##### Record excerpts

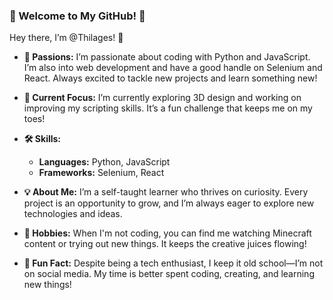 ### 🌟 Welcome to My GitHub! 🌟

Hey there, I’m @Thilages! 👋

- **💖 Passions:** I’m passionate about coding with Python and JavaScript. I’m also into web development and have a good handle on Selenium and React. Always excited to tackle new projects and learn something new!

- **🚀 Current Focus:** I’m currently exploring 3D design and working on improving my scripting skills. It’s a fun challenge that keeps me on my toes!

- **🛠️ Skills:** 
  - **Languages:** Python, JavaScript
  - **Frameworks:** Selenium, React

- **💡 About Me:** I’m a self-taught learner who thrives on curiosity. Every project is an opportunity to grow, and I’m always eager to explore new technologies and ideas.

- **🎨 Hobbies:** When I'm not coding, you can find me watching Minecraft content or trying out new things. It keeps the creative juices flowing!

- **📵 Fun Fact:** Despite being a tech enthusiast, I keep it old school—I’m not on social media. My time is better spent coding, creating, and learning new things!
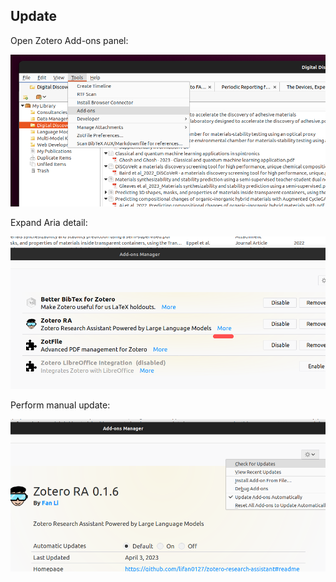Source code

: ## Update

Open Zotero Add-ons panel:

![Open add-ons panel](../assets/screenshots/2023-04-12-04-03-44.png)

Expand Aria detail:

![Expand plugin detail](../assets/screenshots/2023-04-12-04-06-14.png)

Perform manual update:

![Manual update](../assets/screenshots/2023-04-12-04-07-55.png)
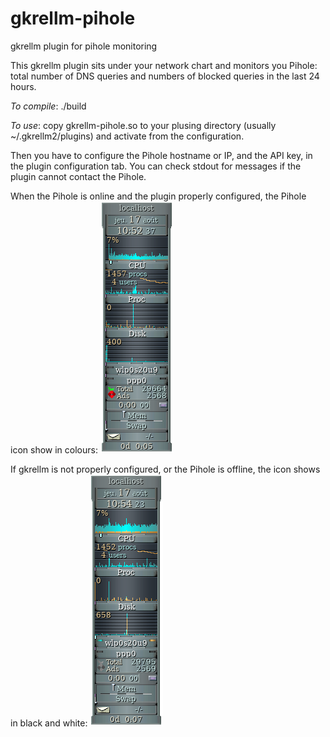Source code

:# gkrellm-pihole
gkrellm plugin for pihole monitoring

This gkrellm plugin sits under your network chart and monitors you Pihole:
total number of DNS queries and numbers of blocked queries in the last 24 hours.

*To compile*:
./build

*To use*:
copy gkrellm-pihole.so to your plusing directory (usually ~/.gkrellm2/plugins) and activate from the configuration.

Then you have to configure the Pihole hostname or IP, and the API key, in the plugin configuration tab.
You can check stdout for messages if the plugin cannot contact the Pihole.

When the Pihole is online and the plugin properly configured, the Pihole icon show in colours:
![pihole online](docs/gkrellm-pihole-online.png)

If gkrellm is not properly configured, or the Pihole is offline, the icon shows in black and white:
![pihole online](docs/gkrellm-pihole-offline.png)


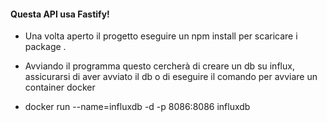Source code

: #### Questa API usa Fastify!

- Una volta aperto il progetto eseguire un npm install per scaricare i package .

 - Avviando il programma questo cercherà di creare un db su influx, assicurarsi di aver avviato il db o di eseguire il comando per avviare un container docker 
- docker run --name=influxdb -d -p 8086:8086 influxdb 
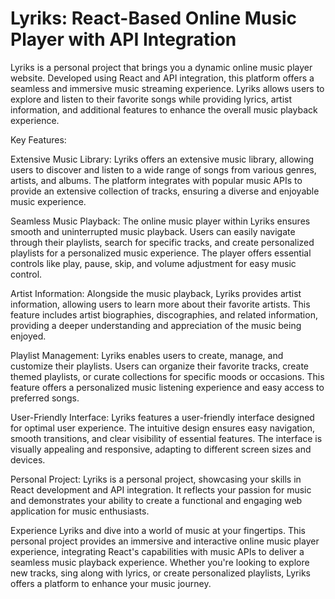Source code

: # Lyriks: React-Based Online Music Player with API Integration

Lyriks is a personal project that brings you a dynamic online music player website. Developed using React and API integration, this platform offers a seamless and immersive music streaming experience. Lyriks allows users to explore and listen to their favorite songs while providing lyrics, artist information, and additional features to enhance the overall music playback experience.

Key Features:

Extensive Music Library: Lyriks offers an extensive music library, allowing users to discover and listen to a wide range of songs from various genres, artists, and albums. The platform integrates with popular music APIs to provide an extensive collection of tracks, ensuring a diverse and enjoyable music experience.

Seamless Music Playback: The online music player within Lyriks ensures smooth and uninterrupted music playback. Users can easily navigate through their playlists, search for specific tracks, and create personalized playlists for a personalized music experience. The player offers essential controls like play, pause, skip, and volume adjustment for easy music control.

Artist Information: Alongside the music playback, Lyriks provides artist information, allowing users to learn more about their favorite artists. This feature includes artist biographies, discographies, and related information, providing a deeper understanding and appreciation of the music being enjoyed.

Playlist Management: Lyriks enables users to create, manage, and customize their playlists. Users can organize their favorite tracks, create themed playlists, or curate collections for specific moods or occasions. This feature offers a personalized music listening experience and easy access to preferred songs.

User-Friendly Interface: Lyriks features a user-friendly interface designed for optimal user experience. The intuitive design ensures easy navigation, smooth transitions, and clear visibility of essential features. The interface is visually appealing and responsive, adapting to different screen sizes and devices.

Personal Project: Lyriks is a personal project, showcasing your skills in React development and API integration. It reflects your passion for music and demonstrates your ability to create a functional and engaging web application for music enthusiasts.

Experience Lyriks and dive into a world of music at your fingertips. This personal project provides an immersive and interactive online music player experience, integrating React's capabilities with music APIs to deliver a seamless music playback experience. Whether you're looking to explore new tracks, sing along with lyrics, or create personalized playlists, Lyriks offers a platform to enhance your music journey.

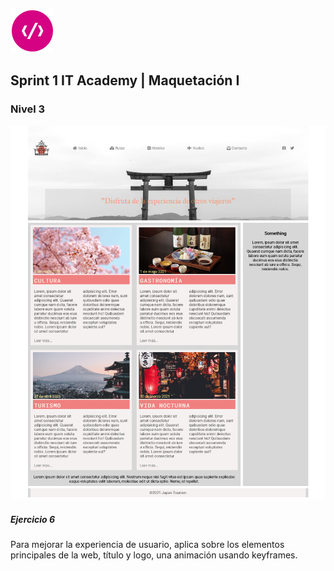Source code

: 
![alt logo](../logoITA.png)   

## Sprint 1 IT Academy | Maquetación I

### Nivel 3

![alt logo](images/japan2.png)   


#####  Ejercicio 6
Para mejorar la experiencia de usuario, aplica sobre los elementos principales de la web, título y logo, una animación usando keyframes.


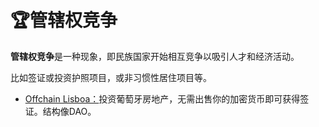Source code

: # 🏆管辖权竞争

**管辖权竞争**是一种现象，即民族国家开始相互竞争以吸引人才和经济活动。

比如签证或投资护照项目，或非习惯性居住项目等。

*   [Offchain Lisboa：](https://offchain.city/ "Offchain Lisboa：")投资葡萄牙房地产，无需出售你的加密货币即可获得签证。结构像DAO。
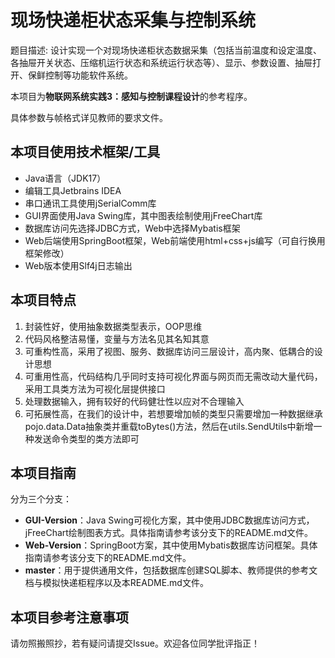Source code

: # 现场快递柜状态采集与控制系统

题目描述: 设计实现一个对现场快递柜状态数据采集（包括当前温度和设定温度、各抽屉开关状态、压缩机运行状态和系统运行状态等）、显示、参数设置、抽屉打开、保鲜控制等功能软件系统。

本项目为**物联网系统实践3：感知与控制课程设计**的参考程序。

具体参数与帧格式详见教师的要求文件。

## 本项目使用技术框架/工具

- Java语言（JDK17）
- 编辑工具Jetbrains IDEA
- 串口通讯工具使用jSerialComm库
- GUI界面使用Java Swing库，其中图表绘制使用jFreeChart库
- 数据库访问先选择JDBC方式，Web中选择Mybatis框架
- Web后端使用SpringBoot框架，Web前端使用html+css+js编写（可自行换用框架修改）
- Web版本使用Slf4j日志输出

## 本项目特点

1. 封装性好，使用抽象数据类型表示，OOP思维
2. 代码风格整洁易懂，变量与方法名见其名知其意
3. 可重构性高，采用了视图、服务、数据库访问三层设计，高内聚、低耦合的设计思想
4. 可重用性高，代码结构几乎同时支持可视化界面与网页而无需改动大量代码，采用工具类方法为可视化层提供接口
5. 处理数据输入，拥有较好的代码健壮性以应对不合理输入
6. 可拓展性高，在我们的设计中，若想要增加帧的类型只需要增加一种数据继承pojo.data.Data抽象类并重载toBytes()方法，然后在utils.SendUtils中新增一种发送命令类型的类方法即可

## 本项目指南

分为三个分支：

- **GUI-Version**：Java Swing可视化方案，其中使用JDBC数据库访问方式，jFreeChart绘制图表方式。具体指南请参考该分支下的README.md文件。
- **Web-Version**：SpringBoot方案，其中使用Mybatis数据库访问框架。具体指南请参考该分支下的README.md文件。
- **master**：用于提供通用文件，包括数据库创建SQL脚本、教师提供的参考文档与模拟快递柜程序以及本README.md文件。

## 本项目参考注意事项

请勿照搬照抄，若有疑问请提交Issue。欢迎各位同学批评指正！

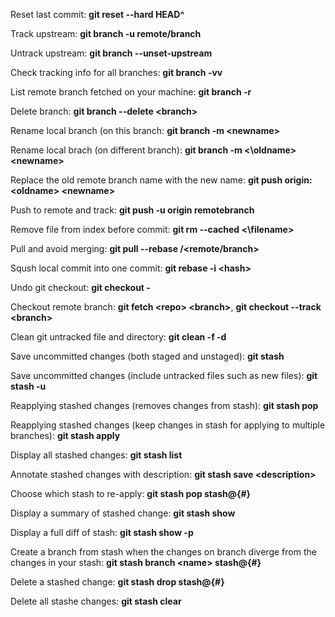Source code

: Reset last commit: **git reset --hard HEAD^**  

Track upstream: **git branch -u remote/branch**   

Untrack upstream: **git branch --unset-upstream**  

Check tracking info for all branches: **git branch -vv**

List remote branch fetched on your machine: **git branch -r**    

Delete branch: **git branch --delete \<branch>**   

Rename local branch (on this branch: **git branch -m \<newname>**  

Rename local brach (on different branch): **git branch -m <\oldname> \<newname>**  

Replace the old remote branch name with the new name: **git push origin: \<oldname> \<newname>**    

Push to remote and track: **git push -u origin remotebranch**   

Remove file from index before commit: **git rm --cached <\filename>**   

Pull and avoid merging:  **git pull --rebase /<remote/branch>**    

Sqush local commit into one commit: **git rebase -i \<hash>**   

Undo git checkout: **git checkout -**   

Checkout remote branch: **git fetch \<repo> \<branch>**, **git checkout --track \<branch>**   

Clean git untracked file and directory: **git clean -f -d**   

Save uncommitted changes (both staged and unstaged): **git stash**   

Save uncommitted changes (include untracked files such as new files): **git stash -u**   

Reapplying stashed changes (removes changes from stash): **git stash pop**    

Reapplying stashed changes (keep changes in stash for applying to multiple branches):  **git stash apply**    

Display all stashed changes: **git stash list**    

Annotate stashed changes with description: **git stash save \<description>**    

Choose which stash to re-apply: **git stash pop stash@{#}**   

Display a summary of stashed change: **git stash show** 

Display a full diff of stash: **git stash show -p**   

Create a branch from stash when the changes on branch diverge from the changes in your stash: **git stash branch \<name> stash@{#}**     

Delete a stashed change: **git stash drop stash@{#}**    

Delete all stashe changes: **git stash clear**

##########

- **Exercise goal**:
Look above for the line with "- **Web-Versio", then print it and each line after it down to and including the line with "Checkout remote branch: **git". Leave out the pictures and keep the wording exact.

- **Your solution**:
- **Web-Version**：SpringBoot方案，其中使用Mybatis数据库访问框架。具体指南请参考该分支下的README.md文件。
- **master**：用于提供通用文件，包括数据库创建SQL脚本、教师提供的参考文档与模拟快递柜程序以及本README.md文件。

## 本项目参考注意事项

请勿照搬照抄，若有疑问请提交Issue。欢迎各位同学批评指正！

Source code

: Reset last commit: **git reset --hard HEAD^**  

Track upstream: **git branch -u remote/branch**   

Untrack upstream: **git branch --unset-upstream**  

Check tracking info for all branches: **git branch -vv**

List remote branch fetched on your machine: **git branch -r**    

Delete branch: **git branch --delete \<branch>**   

Rename local branch (on this branch: **git branch -m \<newname>**  

Rename local brach (on different branch): **git branch -m <\oldname> \<newname>**  

Replace the old remote branch name with the new name: **git push origin: \<oldname> \<newname>**    

Push to remote and track: **git push -u origin remotebranch**   

Remove file from index before commit: **git rm --cached <\filename>**   

Pull and avoid merging:  **git pull --rebase /<remote/branch>**    

Sqush local commit into one commit: **git rebase -i \<hash>**   

Undo git checkout: **git checkout -**   

Checkout remote branch: **git fetch \<repo> \<branch>**, **git checkout --track \<branch>**   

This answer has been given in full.